A British journalist would not need to be so coy about moving into politics. Our prime minister, Boris Johnson, famously began his career as a journalist. He was soon fired from the Times newspaper for making up a quotation, which was good preparation for switching to politics and getting fired from the shadow cabinet for lying about having an affair. (He initially described the story as an “inverted pyramid of piffle.”) Both of these events, in turn, were even better preparation for winning the leadership of the Conservative Party by promising to leave the European Union on October 31, 2019—“do or die”—and then failing to do so, because the process turned out to be exactly as complicated as his luckless opponent said it would be. (After repeated defeats in Parliament, Johnson suspended 21 rebellious members of his party, called a general election, won it, and eventually got his Brexit the next year.)

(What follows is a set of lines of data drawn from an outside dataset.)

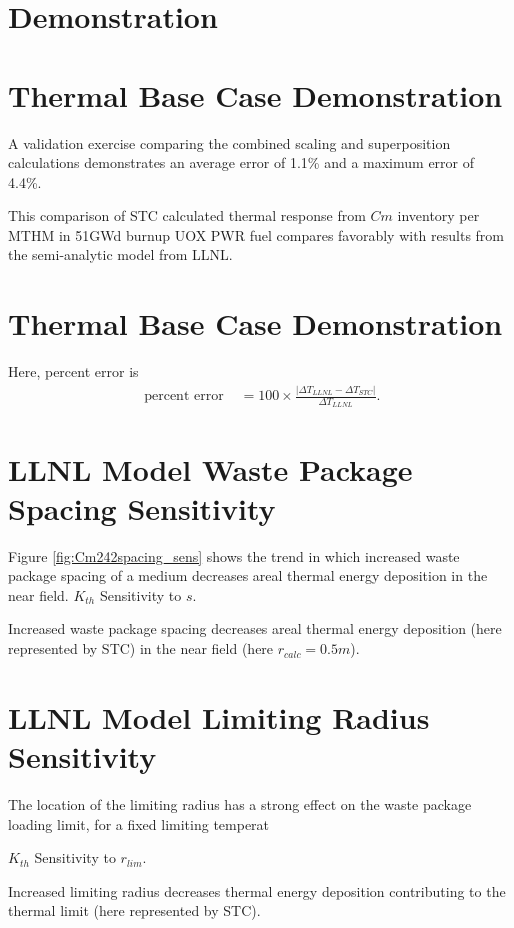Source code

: \documentclass[letterpaper]{article}
\begin{document}
\section{Demonstration}


\begin{frame}[ctb!]
  \section*{Thermal Base Case Demonstration}
A validation exercise comparing the combined scaling and  
superposition calculations demonstrates an average error of 1.1\% and a 
maximum error of 4.4\%.

This comparison of STC calculated thermal response from $Cm$ 
inventory per MTHM in 51GWd burnup UOX PWR fuel compares favorably with results 
from the semi-analytic model from LLNL.


  \section*{Thermal Base Case Demonstration}
Here, percent error is 
\begin{align}
\mbox{ percent error } &= 100\times\frac{\left|\Delta T_{LLNL} - \Delta 
T_{STC}\right|}{ \Delta T_{LLNL}}.
\end{align}


\section*{LLNL Model Waste Package Spacing Sensitivity}
  Figure \ref{fig:Cm242spacing_sens} shows the trend in which increased waste 
  package spacing of a medium decreases areal thermal energy 
  deposition in the near field.
  $K_{th}$ Sensitivity to $s$.
  
  Increased waste package 
  spacing decreases areal thermal energy deposition 
  (here represented by STC) in the near field (here $r_{calc} = 0.5m$).


\section*{LLNL Model Limiting Radius Sensitivity}
  The location of the limiting radius has a strong effect on the 
  waste package loading limit, for a fixed limiting temperat
  
  $K_{th}$ Sensitivity to $r_{lim}$.
  
  Increased limiting radius decreases thermal energy deposition contributing to 
  the thermal limit (here represented by STC).


\end{frame}
\end{document}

[Read: The minister of chaos]

Johnson’s biography shows the problem here: Journalists make dangerous politicians because they can talk their way out of trouble, have an eye for an arresting phrase and an appealing narrative, and know how to win over a crowd. Throughout the 20th century, British politics was full of ex-journalists. Winston Churchill spent a year during the Boer War as a correspondent for The Morning Post. Nigel Lawson, the father of the food writer Nigella, edited The Spectator magazine in the 1960s, before serving as chancellor of the exchequer under Margaret Thatcher. Ruth Davidson, the 42-year-old former leader of the Scottish Conservatives, began as a journalist, as did current Cabinet minister Michael Gove. The British left has also had its share. The man who led the Labour Party to a crushing defeat in the 1980s, Michael Foot, once edited the London Evening Standard, while the woman who should have been Britain’s first female prime minister, Barbara Castle, began her career at Tribune magazine.

Some well-known American journalists have also run for office, although many of these candidates—such as the 19th-century newspaper editor Horace Greeley—lost in a landslide; other bids, including those of William F. Buckley and Mickey Kaus, were doomed from the start. A handful of American politicians, including Al Gore and Sarah Palin, had brief stints as reporters, but Britain has a far grander tradition of putting former journalists in high public office. Even if they have never run anything more than a bath.

The Johnson comparison is unfair to Kristof, who has covered unfashionable subjects such as human trafficking and maternal mortality with tenacity and rigor. His recent investigation into rape videos on Pornhub forced the company to change its moderation policies; any politician would have been proud to achieve such a victory. He writes about women’s issues without sounding like The Onion’s “Man Finally Put in Charge of Struggling Feminist Movement”. (Asked for comment on his potential run, Kristof referred me to his published statement.)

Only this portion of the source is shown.